What the task requires:
Look through the material below. Return exactly the lines from the one with "Here are some" through the one with "1. Clone this", both included.

Entries shown:
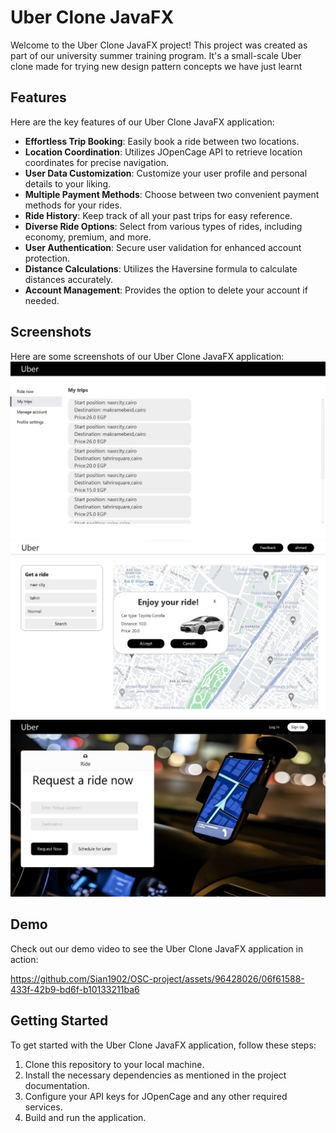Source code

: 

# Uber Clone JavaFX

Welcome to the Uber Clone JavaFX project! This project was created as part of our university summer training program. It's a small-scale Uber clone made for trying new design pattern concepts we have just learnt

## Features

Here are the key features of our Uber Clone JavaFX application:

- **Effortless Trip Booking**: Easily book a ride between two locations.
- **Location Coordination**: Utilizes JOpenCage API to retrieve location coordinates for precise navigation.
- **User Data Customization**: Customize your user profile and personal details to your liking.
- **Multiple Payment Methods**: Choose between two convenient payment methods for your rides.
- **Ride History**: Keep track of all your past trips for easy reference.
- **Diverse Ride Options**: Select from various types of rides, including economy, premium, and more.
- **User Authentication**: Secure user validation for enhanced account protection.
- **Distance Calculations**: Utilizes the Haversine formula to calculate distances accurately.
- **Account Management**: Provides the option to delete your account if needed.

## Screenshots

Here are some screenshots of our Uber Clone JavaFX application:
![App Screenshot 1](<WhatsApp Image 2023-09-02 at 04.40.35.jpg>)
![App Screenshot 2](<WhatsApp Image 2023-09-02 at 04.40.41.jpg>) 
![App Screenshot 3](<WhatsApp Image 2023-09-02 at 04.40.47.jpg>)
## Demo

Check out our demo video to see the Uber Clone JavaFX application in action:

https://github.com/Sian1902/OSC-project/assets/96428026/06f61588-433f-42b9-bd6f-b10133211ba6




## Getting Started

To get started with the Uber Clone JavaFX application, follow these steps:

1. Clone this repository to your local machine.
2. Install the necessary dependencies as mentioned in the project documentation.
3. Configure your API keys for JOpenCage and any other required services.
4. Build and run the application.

---

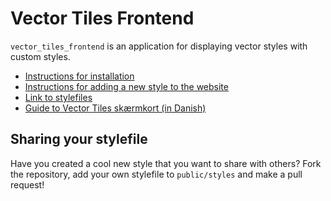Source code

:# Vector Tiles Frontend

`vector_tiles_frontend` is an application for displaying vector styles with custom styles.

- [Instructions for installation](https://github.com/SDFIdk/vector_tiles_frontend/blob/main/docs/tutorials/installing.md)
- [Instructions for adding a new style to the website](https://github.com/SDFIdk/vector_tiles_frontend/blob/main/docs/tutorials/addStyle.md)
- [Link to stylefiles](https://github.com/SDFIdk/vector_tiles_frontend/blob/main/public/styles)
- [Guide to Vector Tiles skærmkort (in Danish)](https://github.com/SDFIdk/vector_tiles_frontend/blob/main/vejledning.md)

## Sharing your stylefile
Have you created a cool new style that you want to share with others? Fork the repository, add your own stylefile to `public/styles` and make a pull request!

Response:
Here are some screenshots of our Uber Clone JavaFX application:
![App Screenshot 1](<WhatsApp Image 2023-09-02 at 04.40.35.jpg>)
![App Screenshot 2](<WhatsApp Image 2023-09-02 at 04.40.41.jpg>) 
![App Screenshot 3](<WhatsApp Image 2023-09-02 at 04.40.47.jpg>)
## Demo

Check out our demo video to see the Uber Clone JavaFX application in action:

https://github.com/Sian1902/OSC-project/assets/96428026/06f61588-433f-42b9-bd6f-b10133211ba6




## Getting Started

To get started with the Uber Clone JavaFX application, follow these steps:

1. Clone this repository to your local machine.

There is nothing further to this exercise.